> Linked lists are taught as fundamental data structures in programming courses, but they are more commonly encountered in tech interviews than in real-world projects.
I beg to disagree.
In kernels, drivers, and embedded systems they are very common.
Most people who take data structures courses or perform tech interviews don't end up working on kernels, drivers, or embedded systems though. To me, it sounds like the point being made is that there are a large number of programmers who have learned about linked lists but haven't run into many cases where they needed them in the world world, and I think it's accurate.
Agree, I can't recall using anything more complicated than lists/arrays or hash tables (key/value stores) in practice, in many years of (mostly web application) programming. And even those I'm not coding from scratch, I'm using classes or functions that my programming language gives me. For anything more complicated than that, I'm using a database, which of course is using many data structures under the covers but I don't directly touch those.
I used to use them all the time. However, now? I would be hard pressed to not use one of the many built in vector/list/dict/hash items in many languages now. I would have to be truly doing something very low level or for speed to use one.
As a counterpoint, I’ve been working on collaborative text editing. I ended up implementing a custom b-tree because we needed a few features that I couldn’t find in any off the shelf library:
- My values represent runs of characters in the document.
- Inserts in the tree may split a run.
- Runs have a size - 0 if the run is marked as deleted or the number of characters otherwise. The size changes as we process edits
- Every inserted character has an ID. I need to be able to look up any run by its ID, and then edit it. (Including querying the run’s current position in the tree and editing the run’s size).
It’s an interesting data structure problem, and it took a few weeks to have a good solution (and a few weeks more later rewriting it in safe rust & improving performance in the process).
I love this stuff. I think it’s pretty rare to find a reason to code your own collection types these days, but it certainly comes up from time to time!
> I love this stuff. I think it’s pretty rare to find a reason to code your own collection types these days, but it certainly comes up from time to time!
Absolutely! That is one of the places you want to use that style of programming. As the base classes and built in structs do not really cover it yet.

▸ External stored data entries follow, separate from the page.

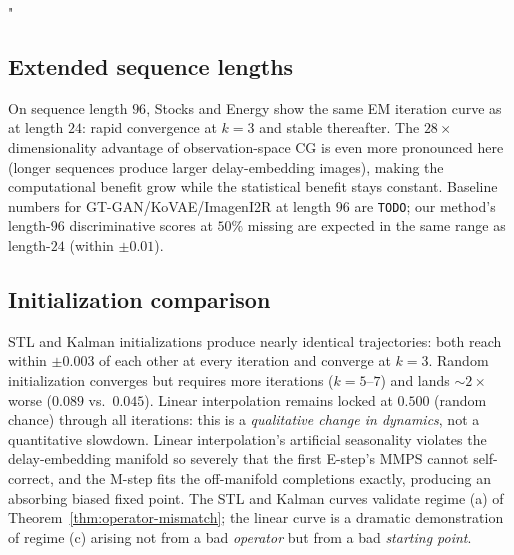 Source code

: "\documentclass{article}
\theoremstyle{plain}
\theoremstyle{definition}
\theoremstyle{remark}
\begin{document}
\subsection{Extended sequence lengths}
\label{app:extended-seq}

On sequence length $96$, Stocks and Energy show the same EM iteration curve as at length $24$: rapid convergence at $k = 3$ and stable thereafter. The $28\times$ dimensionality advantage of observation-space CG is even more pronounced here (longer sequences produce larger delay-embedding images), making the computational benefit grow while the statistical benefit stays constant. Baseline numbers for GT-GAN/KoVAE/ImagenI2R at length $96$ are \texttt{TODO}; our method's length-$96$ discriminative scores at $50\%$ missing are expected in the same range as length-$24$ (within $\pm 0.01$).

\subsection{Initialization comparison}
\label{app:init-comparison}

\begin{table}[h]
\centering
\caption{Disc ($\downarrow$) per EM iteration under different initializations on Energy $50\%$.}
\label{tab:init}
\end{table}

STL and Kalman initializations produce nearly identical trajectories: both reach within $\pm 0.003$ of each other at every iteration and converge at $k = 3$. Random initialization converges but requires more iterations ($k = 5$--$7$) and lands $\sim 2\times$ worse ($0.089$ vs.\ $0.045$). Linear interpolation remains locked at $0.500$ (random chance) through all iterations: this is a \emph{qualitative change in dynamics}, not a quantitative slowdown. Linear interpolation's artificial seasonality violates the delay-embedding manifold so severely that the first E-step's MMPS cannot self-correct, and the M-step fits the off-manifold completions exactly, producing an absorbing biased fixed point. The STL and Kalman curves validate regime (a) of Theorem~\ref{thm:operator-mismatch}; the linear curve is a dramatic demonstration of regime (c) arising not from a bad \emph{operator} but from a bad \emph{starting point}.
\end{document}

Also as a counterpoint sometimes the built in ones have some very interesting degenerate cases. I had one in an old library that basically doubled its memory footprint every time you exceeded its buffer. That was a point to change it to be a fixed allocation or something else. If i had no idea of the fundamentals I would have been totally in the weeds and no idea why it was doing it.
Nope; it has linked list syntax (that certainly isn't ignored even by very good compilers). Syntax isn't semantics.
The semantics is that a function write-string is called, with a string as its argument.
The second expression has linked list processing in its semantics because you stuck in a cdr, as well as a quote which makes a piece of the program available as run-time list datum. (This is semantics that could be easily optimized away in the executable form, but I would say that it has linked list processing in its abstract semantics.)
> Nope; it has linked list syntax (that certainly isn't ignored even by very good compilers)
We're looking at the same string and seeing different things. You're seeing `(write-string "hello world")` as a program, I'm seeing it as an expression.
It has linked list semantics, which you can preserve until runtime like this `'(write-string "hello world")`. Note that I didn't change the string, I changed its context. If the original were living in a string, and you called read on it, it would become a linked list. If you called eval on that list, it would become a function call. This is basic stuff which I'm well aware you know, so I'm not sure what all the quibbling is about.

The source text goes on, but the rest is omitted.